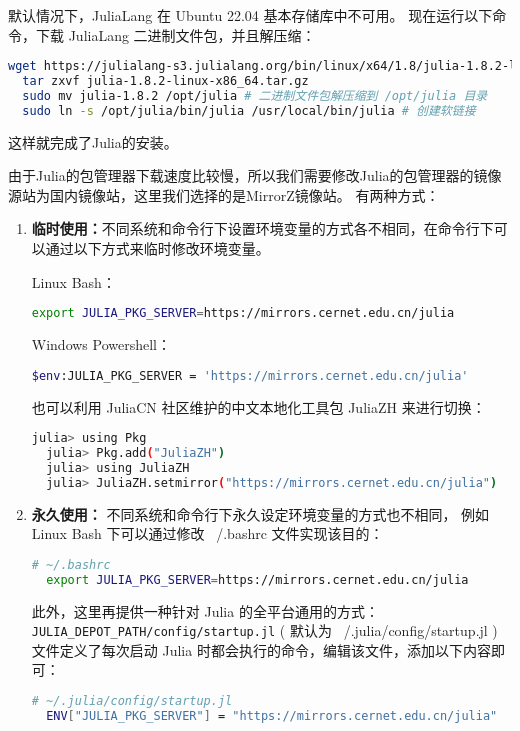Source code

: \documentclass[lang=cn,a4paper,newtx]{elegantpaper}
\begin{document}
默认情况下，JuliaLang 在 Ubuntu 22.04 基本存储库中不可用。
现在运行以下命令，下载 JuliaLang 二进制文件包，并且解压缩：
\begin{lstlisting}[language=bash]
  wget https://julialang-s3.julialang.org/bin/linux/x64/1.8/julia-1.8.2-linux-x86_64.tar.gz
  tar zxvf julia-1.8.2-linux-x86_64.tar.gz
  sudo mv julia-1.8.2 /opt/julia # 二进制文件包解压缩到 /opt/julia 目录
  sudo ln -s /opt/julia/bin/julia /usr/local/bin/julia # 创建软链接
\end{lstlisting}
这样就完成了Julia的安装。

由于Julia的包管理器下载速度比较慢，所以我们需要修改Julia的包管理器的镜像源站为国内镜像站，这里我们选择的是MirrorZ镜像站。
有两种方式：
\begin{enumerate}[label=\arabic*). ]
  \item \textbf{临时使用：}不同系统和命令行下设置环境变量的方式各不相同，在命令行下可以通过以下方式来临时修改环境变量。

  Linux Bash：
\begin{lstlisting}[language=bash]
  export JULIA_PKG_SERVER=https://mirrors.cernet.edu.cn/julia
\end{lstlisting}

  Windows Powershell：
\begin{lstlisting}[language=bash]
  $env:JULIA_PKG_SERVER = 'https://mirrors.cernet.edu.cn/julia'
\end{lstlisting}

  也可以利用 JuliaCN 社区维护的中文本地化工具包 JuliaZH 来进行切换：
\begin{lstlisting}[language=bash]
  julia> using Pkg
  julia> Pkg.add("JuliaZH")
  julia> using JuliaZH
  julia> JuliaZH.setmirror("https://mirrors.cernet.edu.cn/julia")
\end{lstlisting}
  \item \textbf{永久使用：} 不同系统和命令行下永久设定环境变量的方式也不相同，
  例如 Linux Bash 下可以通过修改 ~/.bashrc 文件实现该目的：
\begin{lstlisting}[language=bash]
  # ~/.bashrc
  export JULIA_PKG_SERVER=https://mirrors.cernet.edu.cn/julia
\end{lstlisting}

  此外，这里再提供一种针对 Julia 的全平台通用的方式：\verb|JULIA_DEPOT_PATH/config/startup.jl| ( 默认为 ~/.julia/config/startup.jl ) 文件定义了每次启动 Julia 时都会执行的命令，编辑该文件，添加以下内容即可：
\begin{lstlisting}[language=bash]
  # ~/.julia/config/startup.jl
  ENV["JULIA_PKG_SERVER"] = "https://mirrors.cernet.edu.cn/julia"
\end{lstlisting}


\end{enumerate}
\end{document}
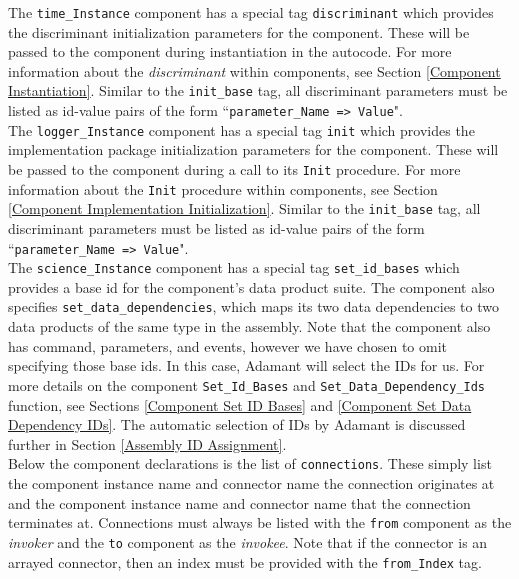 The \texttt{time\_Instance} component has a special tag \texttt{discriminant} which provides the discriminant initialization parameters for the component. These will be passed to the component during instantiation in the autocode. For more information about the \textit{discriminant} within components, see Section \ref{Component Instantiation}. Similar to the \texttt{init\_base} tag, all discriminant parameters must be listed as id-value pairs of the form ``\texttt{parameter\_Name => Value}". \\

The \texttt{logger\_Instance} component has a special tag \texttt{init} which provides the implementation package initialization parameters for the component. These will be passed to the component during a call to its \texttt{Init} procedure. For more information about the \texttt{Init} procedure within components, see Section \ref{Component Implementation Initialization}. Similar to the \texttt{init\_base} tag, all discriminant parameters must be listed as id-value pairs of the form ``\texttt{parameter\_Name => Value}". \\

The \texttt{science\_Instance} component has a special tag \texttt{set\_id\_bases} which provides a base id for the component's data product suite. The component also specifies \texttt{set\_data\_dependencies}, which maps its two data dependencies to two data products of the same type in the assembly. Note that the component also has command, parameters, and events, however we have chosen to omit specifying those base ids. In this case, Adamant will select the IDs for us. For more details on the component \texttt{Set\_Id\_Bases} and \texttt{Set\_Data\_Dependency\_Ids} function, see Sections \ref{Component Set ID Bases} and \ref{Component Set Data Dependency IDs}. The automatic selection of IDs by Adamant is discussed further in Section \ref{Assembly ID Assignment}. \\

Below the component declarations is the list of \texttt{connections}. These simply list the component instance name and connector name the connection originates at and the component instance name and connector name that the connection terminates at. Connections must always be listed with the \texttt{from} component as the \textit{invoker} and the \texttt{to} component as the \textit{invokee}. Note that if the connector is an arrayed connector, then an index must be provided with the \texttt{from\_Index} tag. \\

...

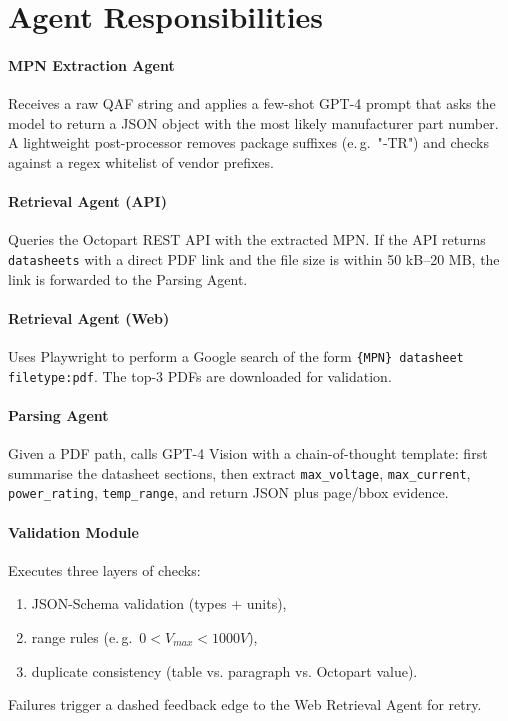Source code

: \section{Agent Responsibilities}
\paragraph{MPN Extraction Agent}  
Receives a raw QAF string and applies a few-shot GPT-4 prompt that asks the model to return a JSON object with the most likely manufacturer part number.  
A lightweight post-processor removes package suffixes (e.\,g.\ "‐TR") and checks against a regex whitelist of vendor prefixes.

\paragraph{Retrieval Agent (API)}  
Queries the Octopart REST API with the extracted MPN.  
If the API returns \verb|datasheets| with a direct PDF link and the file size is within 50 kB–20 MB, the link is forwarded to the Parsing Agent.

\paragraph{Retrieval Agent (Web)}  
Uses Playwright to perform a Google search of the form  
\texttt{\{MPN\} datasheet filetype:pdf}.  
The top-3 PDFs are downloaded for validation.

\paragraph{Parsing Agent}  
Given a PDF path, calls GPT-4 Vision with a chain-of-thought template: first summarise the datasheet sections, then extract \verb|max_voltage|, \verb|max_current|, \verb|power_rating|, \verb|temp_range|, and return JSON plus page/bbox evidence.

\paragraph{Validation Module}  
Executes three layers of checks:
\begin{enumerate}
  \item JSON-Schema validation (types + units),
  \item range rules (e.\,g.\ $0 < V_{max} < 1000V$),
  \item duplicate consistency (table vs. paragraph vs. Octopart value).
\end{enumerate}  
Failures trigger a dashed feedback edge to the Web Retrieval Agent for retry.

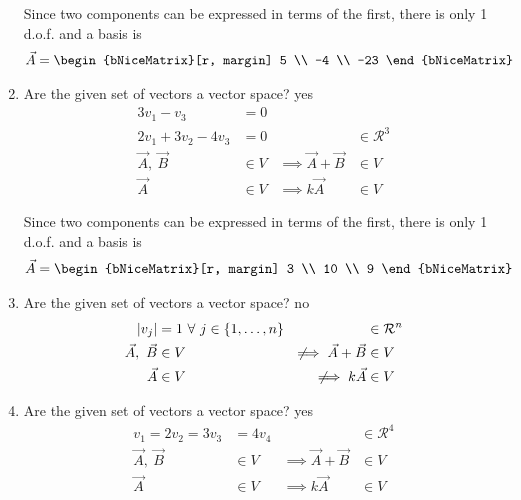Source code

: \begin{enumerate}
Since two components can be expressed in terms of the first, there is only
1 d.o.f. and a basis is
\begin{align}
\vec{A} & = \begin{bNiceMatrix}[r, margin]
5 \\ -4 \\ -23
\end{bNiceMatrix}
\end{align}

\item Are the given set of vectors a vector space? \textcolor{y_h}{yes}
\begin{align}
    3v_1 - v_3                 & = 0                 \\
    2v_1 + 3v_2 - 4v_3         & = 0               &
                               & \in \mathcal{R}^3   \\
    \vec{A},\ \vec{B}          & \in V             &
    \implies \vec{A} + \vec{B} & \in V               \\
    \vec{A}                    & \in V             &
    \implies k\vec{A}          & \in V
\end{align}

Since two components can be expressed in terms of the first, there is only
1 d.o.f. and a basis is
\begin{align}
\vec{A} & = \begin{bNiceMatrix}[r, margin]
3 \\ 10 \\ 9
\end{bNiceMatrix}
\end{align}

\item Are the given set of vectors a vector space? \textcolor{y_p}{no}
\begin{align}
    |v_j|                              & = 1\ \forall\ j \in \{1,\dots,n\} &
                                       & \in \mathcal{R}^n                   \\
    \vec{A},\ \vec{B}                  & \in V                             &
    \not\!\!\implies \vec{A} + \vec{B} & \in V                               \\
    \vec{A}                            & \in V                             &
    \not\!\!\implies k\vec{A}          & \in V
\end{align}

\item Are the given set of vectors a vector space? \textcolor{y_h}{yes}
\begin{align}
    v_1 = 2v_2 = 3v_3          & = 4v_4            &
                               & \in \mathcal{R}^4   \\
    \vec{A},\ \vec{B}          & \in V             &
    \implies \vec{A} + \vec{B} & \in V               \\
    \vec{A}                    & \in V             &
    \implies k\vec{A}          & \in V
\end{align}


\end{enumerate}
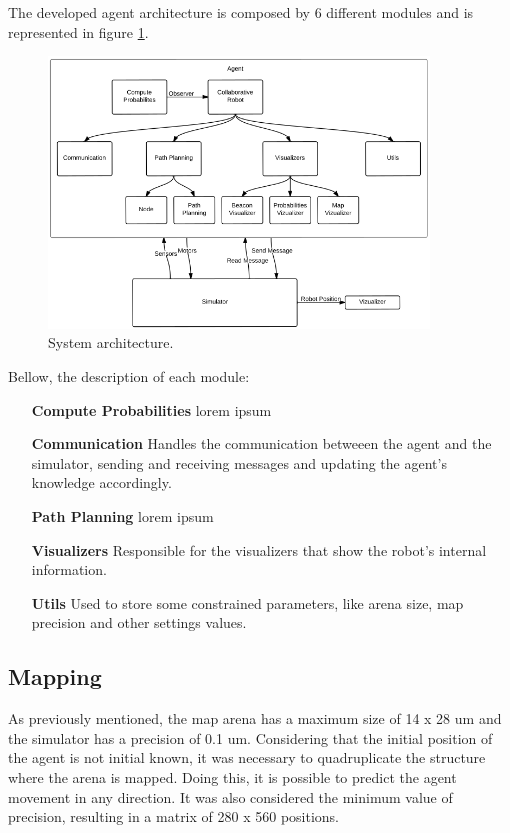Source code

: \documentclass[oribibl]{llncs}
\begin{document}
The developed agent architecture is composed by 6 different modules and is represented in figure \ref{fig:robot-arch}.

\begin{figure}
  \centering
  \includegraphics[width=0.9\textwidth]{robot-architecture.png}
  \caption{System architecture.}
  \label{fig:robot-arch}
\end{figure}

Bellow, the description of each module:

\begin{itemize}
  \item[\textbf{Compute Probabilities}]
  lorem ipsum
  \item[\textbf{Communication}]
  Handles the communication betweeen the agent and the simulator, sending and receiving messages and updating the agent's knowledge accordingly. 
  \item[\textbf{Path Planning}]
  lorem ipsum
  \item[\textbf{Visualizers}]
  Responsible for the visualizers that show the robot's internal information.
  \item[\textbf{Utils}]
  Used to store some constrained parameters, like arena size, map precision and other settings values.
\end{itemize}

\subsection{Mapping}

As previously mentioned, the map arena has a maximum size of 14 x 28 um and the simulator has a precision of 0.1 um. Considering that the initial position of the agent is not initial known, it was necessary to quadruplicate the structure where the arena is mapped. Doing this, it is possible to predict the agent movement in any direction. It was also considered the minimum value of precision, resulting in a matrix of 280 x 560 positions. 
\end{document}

WORK ORDER: For the word "config", count the lines of the records that contain it and give only the number.

EXPECTED ANSWER: 2